Articolo del 3 marzo 2013 di Roberto Puglisi pubblicato su livesicilia.it
Coro di proteste contro il patrocinio della Regione al Gay Pride. Critiche di molti lettori di Livesicilia contro un sostegno giudicato eccessivo. L’indignazione è forte. Ma completamente sbagliata.
Leggendo i commenti a corredo dell’articolo in cui diamo notizia del patrocinio della Regione al Gay Pride, si viene colti da una sensazione surreale.

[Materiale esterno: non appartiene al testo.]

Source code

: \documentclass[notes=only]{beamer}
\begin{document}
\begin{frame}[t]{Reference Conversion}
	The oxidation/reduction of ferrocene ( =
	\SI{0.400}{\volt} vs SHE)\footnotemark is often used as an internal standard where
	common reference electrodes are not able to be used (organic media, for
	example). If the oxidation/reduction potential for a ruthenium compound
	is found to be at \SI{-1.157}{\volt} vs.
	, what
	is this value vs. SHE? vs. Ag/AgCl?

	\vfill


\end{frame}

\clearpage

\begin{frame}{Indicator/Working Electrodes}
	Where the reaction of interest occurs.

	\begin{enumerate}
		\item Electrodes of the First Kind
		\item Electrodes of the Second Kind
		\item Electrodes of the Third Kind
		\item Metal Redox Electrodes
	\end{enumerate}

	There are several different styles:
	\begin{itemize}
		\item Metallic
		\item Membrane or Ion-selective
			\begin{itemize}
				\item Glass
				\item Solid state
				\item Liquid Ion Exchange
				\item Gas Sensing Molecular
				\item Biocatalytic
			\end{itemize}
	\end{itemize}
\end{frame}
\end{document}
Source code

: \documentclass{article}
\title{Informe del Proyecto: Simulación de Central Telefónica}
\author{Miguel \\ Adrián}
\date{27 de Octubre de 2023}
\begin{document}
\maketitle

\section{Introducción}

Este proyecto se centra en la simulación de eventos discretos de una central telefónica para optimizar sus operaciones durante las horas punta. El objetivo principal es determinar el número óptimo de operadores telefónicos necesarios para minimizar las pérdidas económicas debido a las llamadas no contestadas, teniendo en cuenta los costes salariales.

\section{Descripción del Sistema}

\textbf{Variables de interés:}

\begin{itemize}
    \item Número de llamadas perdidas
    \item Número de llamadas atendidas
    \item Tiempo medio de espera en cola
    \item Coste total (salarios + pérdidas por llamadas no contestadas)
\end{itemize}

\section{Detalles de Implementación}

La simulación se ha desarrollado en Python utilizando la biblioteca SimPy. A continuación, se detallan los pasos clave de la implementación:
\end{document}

Come un viaggio nella macchina dei tempi o dei luoghi.
Leggi, rileggi e ti sembra di essere improvvisamente catapultato in un paese islamico o in un Occidente pre-rivoluzionario, tanta è la quantità di rifiuto che emerge. Naturalmente siamo contemporanei, latori di un contemporaneo razzismo in maschera. L’eterosessuale doc parte col giro largo (“ho amici omosessuali e li rispetto”), poi scende in picchiata accusando l’inquilino di Palazzo d’Orleans di sprechi e adombrando una sorta di conflitto di interessi, visto che il presidente Crocetta è un gay dichiarato che non si inginocchia all’altare del senso di colpa.
Anzi, dà tranquillamente alla sua inclinazione contorni allegri, quando non li lascia intravvedere boccacceschi. Un omosex santo patrono degli omosex. Coro di sfondo delle brave persone di Chiesa: ha bestemmiato!
Mettiamo il fenomeno a fuoco. A chi scrive non piace la forma soggettiva del Gay Pride. Tuttavia non si può negare alla manifestazione il ruolo oggettivo di sentinella di diritti a parole non conculcati, nella prassi sfregiati dalla convivenza quotidiana. Preferirei un corteo di uomini e donne, senza aggettivi.
Un serpentone sobrio, composto, per rivendicare presso le teste ostinate la normalità della diversità. Se sei un omosessuale adulto non hai bisogno di travestirti da tacchino per urlare in faccia al mondo il tuo stato, dimostrando un apprensivo retroterra di fragilità, uniformando il codice della protesta fino al totalitarismo cromatico e gestuale.
Vorrei una marcia di esseri umani, ognuno vestito come gli pare. Dopo gli slogan, finisce lo sventolio degli striscioni, ricomincia il lunedì della prossima settimana. Ed è lì che si combatte la battaglia di chi non vuole sentirsi soffocato per la declinazione del proprio bagaglio amoroso e sessuale.
La coreografia è discutibile. Ha ragione chi rimprovera agli organizzatori un’eccessiva politicizzazione dell’evento. Indiscutibile è il senso vero del Gay Pride: la rinascita della memoria e della speranza, contro gli ostacoli ancora nascosti sotto la bonomia del vicino di casa, del compare di studio, del compagno di scrivania.
Torniamo alle critiche di molti commentatori. Che senso ha affermare che ‘la Regione dovrebbe essere imparziale, cioè laica, e non lo è nella presente occasione?’. La laicità è il caposaldo dei diritti di tutti. L’obiezione appare infondata. Appresso, insorge una sorta di protesta automatica.
Perché si aiutano i gay e non i disoccupati, le coppie etero a spasso, i cani mutilati e i gatti abbandonati? E’ il grillismo sotterraneo di chi vede caste protette e congiure a ogni angolo. Ribaltando la strumentalizzazione, la domanda risorge immediata: perché negare spazi e sostegno a una causa meritoria? Perché non fare nulla, con la scusa che prima non si è fatto nulla?
A noi il patrocinio concesso Gay Pride pare cosa buona, laica e giusta. Ma siamo consapevoli di vivere l’età primitiva di un nuovo mondo rovesciato. Che chiama il bene male. E trova conforto nell’offesa gratuita.